Our cost benefit analysis includes looking at the enterprises within our operation and determining our cost of production and profitability. By annually monitoring range site condition and trend we are able to determine the cause and effect of our management decisions and where to make adjustments. We change our plan accordingly depending on what are specific goals are.
A: Utilizing Knowledge and Understanding of Range Ecosystems
The most pivotal components of our ranch grazing system effectiveness are management commitment and ability. This ability comes from a knowledge and understanding of the range ecosystem, animal health, nutrition and behaviour. Vital attributes of grazing systems include developing user friendly models that maximize energy capture and flow, balance forage production and consumption, optimize forage yield and livestock performance, prevent overgrazing, optimize ecosystem functions and are economically and ecologically sustainable. (Romo, J.T. 2004.)

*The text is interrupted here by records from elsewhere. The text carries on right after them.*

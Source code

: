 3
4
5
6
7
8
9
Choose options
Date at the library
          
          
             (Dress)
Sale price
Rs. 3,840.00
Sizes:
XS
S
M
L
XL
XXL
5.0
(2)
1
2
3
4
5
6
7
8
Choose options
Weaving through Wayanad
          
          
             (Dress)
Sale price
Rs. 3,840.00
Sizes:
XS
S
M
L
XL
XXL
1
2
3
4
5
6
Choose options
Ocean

Rest and deferment from grazing as well as maintaining residual leaf area promotes plant growth and productivity, which means we give our plants a chance to recover from defoliation. As stewards of the land we maintain a good comprehension of plant community composition and use it as an indicator of our management practices. This is achieved by understanding the range ecosystem.
Knowing our forage quality and the nutrition it provides at different times of the year promotes the best animal health and performance. Our grazing systems incorporate practicing good animal husbandry by understanding our animals' behaviours and meeting their needs. We maintain accurate stocking rates and adjust them accordingly to optimize forage utilization. High stock density allows us to work in sync with prairie ecology. We achieve many of our grazing strategies by utilizing low cost, temporary fencing supplies.
Abouguendia, Z. 1990. A practical guide to planning for management and improvement of Saskatchewan rangeland-Range plan development. New Pastures and Grazing Technologies Project. Regina, Saskatchewan. 52pp.
Romo, J.T. 2004. Vital Attributes of Grazing Systems. Department of Plant Sciences, University of Saskatchewan, Saskatoon, Sk.